May 13, 2014
Male Fertility Relies On A Key Protein That Also Protects Against Disease
Brett Smith for redOrbit.com - Your Universe Online
Male infertility prevents many couples from being able to conceive a child and a new study published in the journal Nature Communications has found a specific protein that is a major determining factor in determining a sperm’s ability to fertilize an egg.
The protein, known as Chd5, is responsible for effectively packaging DNA inside the head of a sperm, where space it at a premium.
Each cell in the body contains an entire copy of a person’s genome – which would extend to about 6 feet if completely unraveled into a single strand. To pack this enormous span of DNA, cells snugly compress our DNA into every cell nucleus. The DNA is packed like thread wrapped around protein spools, known as histones. The system allows for thread to be easily unwound at any moment to permit accessibility to the DNA.
In a sperm cell, which contains half of a genome, genetic material must be even more condensed. To conserve some space, histones are substituted with small proteins called protamines. This is done through a repackaging process called chromatin remodeling. Only about 50 micrometers long, a sperm must be effectively constructed to search for an egg and deliver its genetic payload.
In the new study, researchers found the Chd5 is a major regulator of chromatin remodeling during sperm maturity. Study author Alea Mills, a professor at Cold Spring Harbor Laboratory, said she first became interested in Chd5 after her research team found it to be a strong tumor suppressor in 2007.
"We know this ability has something to do with chromatin remodeling – that when defective, causes normal cells to transform into tumors," Mills said. "But the most dramatic chromatin reorganization occurs when specialized cells carrying our genetic blueprint develop into sperm cells. It makes sense that Chd5 would be functioning there, too."

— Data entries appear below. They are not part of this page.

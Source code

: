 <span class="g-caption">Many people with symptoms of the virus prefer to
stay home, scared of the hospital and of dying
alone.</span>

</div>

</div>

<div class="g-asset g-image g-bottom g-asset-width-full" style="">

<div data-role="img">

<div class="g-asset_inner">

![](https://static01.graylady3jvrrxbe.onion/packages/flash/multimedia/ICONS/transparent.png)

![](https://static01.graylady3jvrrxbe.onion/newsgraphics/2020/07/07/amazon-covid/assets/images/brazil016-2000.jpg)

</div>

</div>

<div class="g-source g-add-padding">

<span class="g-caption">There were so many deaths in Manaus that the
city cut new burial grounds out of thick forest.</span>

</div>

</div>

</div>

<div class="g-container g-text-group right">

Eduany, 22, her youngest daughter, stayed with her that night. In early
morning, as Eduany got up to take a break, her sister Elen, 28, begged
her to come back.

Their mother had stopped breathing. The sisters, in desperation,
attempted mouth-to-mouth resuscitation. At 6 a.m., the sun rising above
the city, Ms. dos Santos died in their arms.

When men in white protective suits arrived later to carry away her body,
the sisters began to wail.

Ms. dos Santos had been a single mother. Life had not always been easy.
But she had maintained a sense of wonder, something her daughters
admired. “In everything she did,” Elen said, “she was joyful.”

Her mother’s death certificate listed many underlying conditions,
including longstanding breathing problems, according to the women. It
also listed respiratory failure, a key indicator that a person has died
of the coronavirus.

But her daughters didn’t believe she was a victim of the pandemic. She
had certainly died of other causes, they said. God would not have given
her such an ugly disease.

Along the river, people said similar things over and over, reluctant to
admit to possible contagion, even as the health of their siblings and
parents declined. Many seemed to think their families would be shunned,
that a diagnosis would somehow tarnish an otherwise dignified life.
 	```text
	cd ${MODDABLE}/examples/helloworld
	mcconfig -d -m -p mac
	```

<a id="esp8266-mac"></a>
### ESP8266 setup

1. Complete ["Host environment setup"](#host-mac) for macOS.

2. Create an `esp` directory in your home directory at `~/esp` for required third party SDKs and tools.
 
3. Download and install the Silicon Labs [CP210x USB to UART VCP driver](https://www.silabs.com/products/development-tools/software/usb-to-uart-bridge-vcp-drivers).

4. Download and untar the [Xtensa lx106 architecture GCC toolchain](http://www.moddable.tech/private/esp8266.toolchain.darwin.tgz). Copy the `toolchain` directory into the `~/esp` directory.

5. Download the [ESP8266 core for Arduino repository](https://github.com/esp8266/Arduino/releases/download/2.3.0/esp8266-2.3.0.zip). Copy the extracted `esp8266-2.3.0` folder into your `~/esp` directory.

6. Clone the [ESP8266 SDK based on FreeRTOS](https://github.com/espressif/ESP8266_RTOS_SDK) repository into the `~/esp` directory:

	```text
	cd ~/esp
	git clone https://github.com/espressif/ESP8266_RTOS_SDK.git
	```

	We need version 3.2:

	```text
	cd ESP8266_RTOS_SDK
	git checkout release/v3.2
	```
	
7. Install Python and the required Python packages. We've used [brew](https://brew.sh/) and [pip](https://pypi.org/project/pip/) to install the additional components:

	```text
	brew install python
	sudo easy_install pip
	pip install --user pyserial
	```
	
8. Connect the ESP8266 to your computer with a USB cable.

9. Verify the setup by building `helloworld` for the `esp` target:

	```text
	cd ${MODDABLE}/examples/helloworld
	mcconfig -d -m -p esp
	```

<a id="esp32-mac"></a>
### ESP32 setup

The study team found that when they took out both copies of the Chd5 gene from lab mice, the rodents had significant fertility defects, including low sperm counts and reduced sperm motility. The faulty sperm could not fertilize eggs when in vitro fertilization (IVF) was executed in the lab.
Looking closer, the team discovered that histones were not efficiently substituted with protamines in the mice without Chd5, resulting in a more irregular, less compact genome. This haphazard packaging resulted in the DNA double helix becoming damaged and breaking at several points throughout.
"So in addition to infertility, loss of Chd5 may put future generations – the rare embryos that do get fertilized with defective sperm – at risk for disease," Mills said. "Chd5 may protect a person from medical conditions related to DNA damage and spontaneous mutations, like cancer and autism."
The researchers said their current work is looking at the role of Chd5 in human fertility through the analysis of Chd5 levels using testes biopsies taken from men with fertility defects.
"We found that men with more severe defects had the lowest levels of Chd5," Mills said. "While it is only a correlation at this point, we are eager to understand fully how Chd5 affects sperm development in humans."